Inequality Flashcards
Equality
The Sam or similar economic outcomes for different groups or individuals
How is household income generated?
Payments received from rent, wages, interest and profit
Economic inequality
Unequal distribution of income and of wealth
Measuring economic inequality
Lorenz curve
The degree of income inequality can be measured through the Gini coefficient
Gini coefficient= area A / area A + B
Poverty
Refers to the inability to cover minimal consumption needs
Two types of poverty
Absolute poverty
Relative poverty
Measuring poverty
To measure absolute poverty a minimum income level called the poverty line is identified. That is the basic minimum that families need to get by. Once the poverty line is defined, the amount of poverty can be measured by taking the % of the population, who earn an income below the poverty line. These thresholds are in purchasing power parity dollars in order to take account of differing costs of living between countries
Multidimensional poverty index
It determines poverty beyond measures that are only based on incomes. It has three dimensions: education, health and living standards. If an individual is deprived from three or more of these ten indicators, they are considered as MPI poor and their poverty is calculated by the degree of deprivations they are experienced.

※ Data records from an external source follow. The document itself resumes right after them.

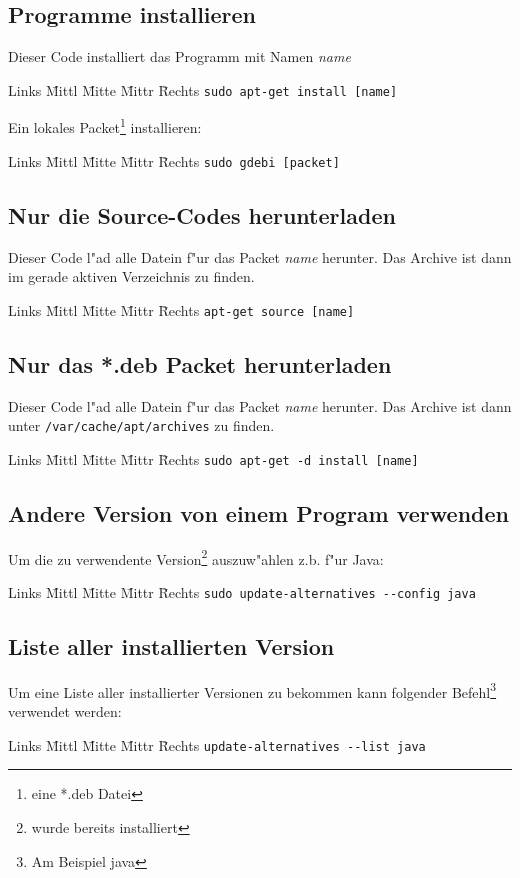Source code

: \documentclass[12pt]{article}
\newenvironment{code}{\begin{tabbing}Links \= Mittl \= Mitte \= Mittr \= Rechts \kill}{\end{tabbing}}
\begin{document}
\subsection{Programme installieren}
Dieser Code installiert das Programm mit Namen \textit{name}
\begin{code}
	\> \verb#sudo apt-get install [name]#
\end{code}
Ein lokales Packet\footnote{eine *.deb Datei} installieren:
\begin{code}
	\> \verb#sudo gdebi [packet]#
\end{code}

\subsection{Nur die Source-Codes herunterladen}
Dieser Code l"ad alle Datein f"ur das Packet \textit{name} herunter. Das Archive ist dann 
im gerade aktiven Verzeichnis zu finden.
\begin{code}
	\> \verb#apt-get source [name]#
\end{code}

\subsection{Nur das *.deb Packet herunterladen}
Dieser Code l"ad alle Datein f"ur das Packet \textit{name} herunter. Das Archive ist dann unter 
\verb#/var/cache/apt/archives# zu finden.
\begin{code}
	\> \verb#sudo apt-get -d install [name]#
\end{code}
\subsection{Andere Version von einem Program verwenden}
Um die zu verwendente Version\footnote{wurde bereits installiert} auszuw"ahlen
z.b. f"ur Java:
\begin{code}
	\> \verb#sudo update-alternatives --config java#
\end{code}
\subsection{Liste aller installierten Version}
Um eine Liste aller installierter Versionen zu bekommen kann folgender Befehl\footnote{Am Beispiel java}
 verwendet werden:
\begin{code}
	\> \verb#update-alternatives --list java#
\end{code}
\end{document}
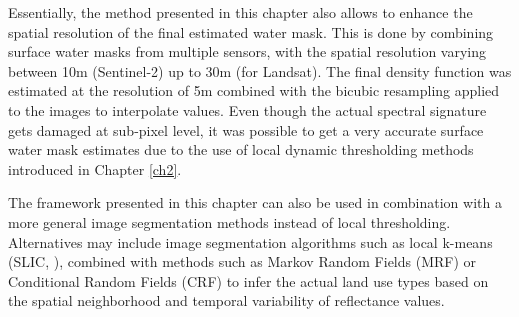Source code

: Essentially, the method presented in this chapter also allows to enhance the spatial resolution of the final estimated water mask. This is done by combining surface water masks from multiple sensors, with the spatial resolution varying between 10m (Sentinel-2) up to 30m (for Landsat). The final density function was estimated at the resolution of 5m combined with the bicubic resampling applied to the images to interpolate values. Even though the actual spectral signature gets damaged at sub-pixel level, it was possible to get a very accurate surface water mask estimates due to the use of local dynamic thresholding methods introduced in Chapter \ref{ch2}.

The framework presented in this chapter can also be used in combination with a more general image segmentation methods instead of local thresholding. Alternatives may include image segmentation algorithms such as local k-means (SLIC, \citep{achanta2012slic}), combined with methods such as Markov Random Fields (MRF) or Conditional Random Fields (CRF) to infer the actual land use types based on the spatial neighborhood and temporal variability of reflectance values.
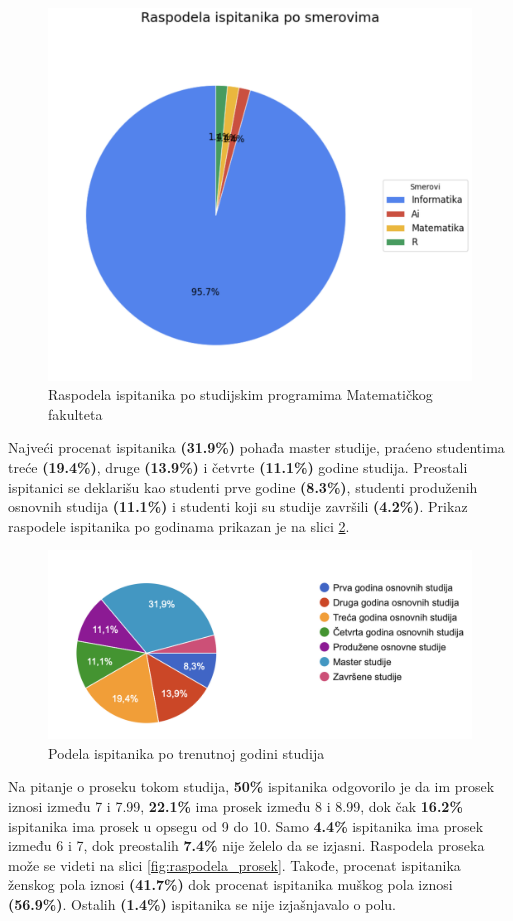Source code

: \documentclass[a4paper]{article}
\begin{document}
{\begin{figure}[H]
    \centering
    \includegraphics[width=0.5\linewidth]{raspodela_ispitanika.png}
    \caption{Raspodela ispitanika po studijskim programima Matematičkog fakulteta}
    \label{fig:raspodela_smerovi}
\end{figure}


Najveći procenat ispitanika \textbf{(31.9\%)} pohađa master studije, praćeno studentima treće \textbf{(19.4\%)}, druge \textbf{(13.9\%)} i četvrte \textbf{(11.1\%)} godine studija. Preostali ispitanici se deklarišu kao studenti prve godine \textbf{(8.3\%)}, studenti produženih osnovnih studija \textbf{(11.1\%)} i studenti koji su studije završili \textbf{(4.2\%)}. Prikaz raspodele ispitanika po godinama prikazan je na slici \ref{fig:raspodela_godine}.

\begin{figure}[H]
    \centering
    \includegraphics[width=0.8\linewidth]{raspodela_godine.png}
    \caption{Podela ispitanika po trenutnoj godini studija}
    \label{fig:raspodela_godine}
\end{figure}


Na pitanje o proseku tokom studija, \textbf{50\%} ispitanika odgovorilo je da im prosek iznosi između 7 i 7.99, \textbf{22.1\%} ima prosek između 8 i 8.99, dok čak \textbf{16.2\%} ispitanika ima prosek u opsegu od 9 do 10. Samo \textbf{4.4\%} ispitanika ima prosek između 6 i 7, dok preostalih \textbf{7.4\%} nije želelo da se izjasni. Raspodela proseka može se videti na slici \ref{fig:raspodela_prosek}. Takođe, procenat ispitanika ženskog pola iznosi \textbf{(41.7\%)} dok procenat ispitanika muškog pola iznosi \textbf{(56.9\%)}. Ostalih \textbf{(1.4\%)} ispitanika se nije izjašnjavalo o polu.

}
\end{document}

Difficulties in measuring poverty
- Poverty is difficult to measure bc of a lack of common definition
- Surveys may be conducted on an irregular basis. Or the data may be insufficient
- Household poverty surveys frequently omit from the sampling people who many be likely to be poor who do not live in household
- There are also limits to the disaggregation of data in relation to gender, disability and age
- Poverty lines underestimate the actual severity and intensity of poverty as poverty lines tend to provide no more than arbitrary cut off points that no specific relevance to the lives of the poor
Causes of economic inequality and poverty
- Inequality of opportunity (parental background, place they were born, gender)
- Different levels of resource ownership
- Different levels of human capital
- Discrimination
- Unequal status and power
- Government tax and benefits policies
- Globalisation and technological change
- Market based supply side policies (lower minimum wages, lower labour union)
Impact of income and wealth inequality on economic growth
- inequality lowers growth by depriving the ability of lower income households to access healthcare and education and to accumulate human capital
- savings may be low so the level of investment is low
- inequality encourages rent-seeking behaviours—> diverting resources from productive purposes
- lack of access to credit —> lower investment
- inequality creates instability —> discouraging investment
- high inequality —> non- inclusive growth —> fragile growth
Impacts on economic inequality and poverty on living and social stability
- high criminality
- damaged trust and social cohesion
- increasing support of populist policies
- increasing power of the rich
- fuelling conflicts and upheavals
Progressive tax
A tax is progressive in higher income individuals as the pay proportionately more so that as income increases, % of income paid as taxes increases
Proportional tax
If higher income individuals pay proportionately the same as that as income increases the % of income paid as taxes remains constant
Regressive tax
A tax is regressive id higher income individuals pay proportionately less so that as income increases the % of income paid as taxes decreases.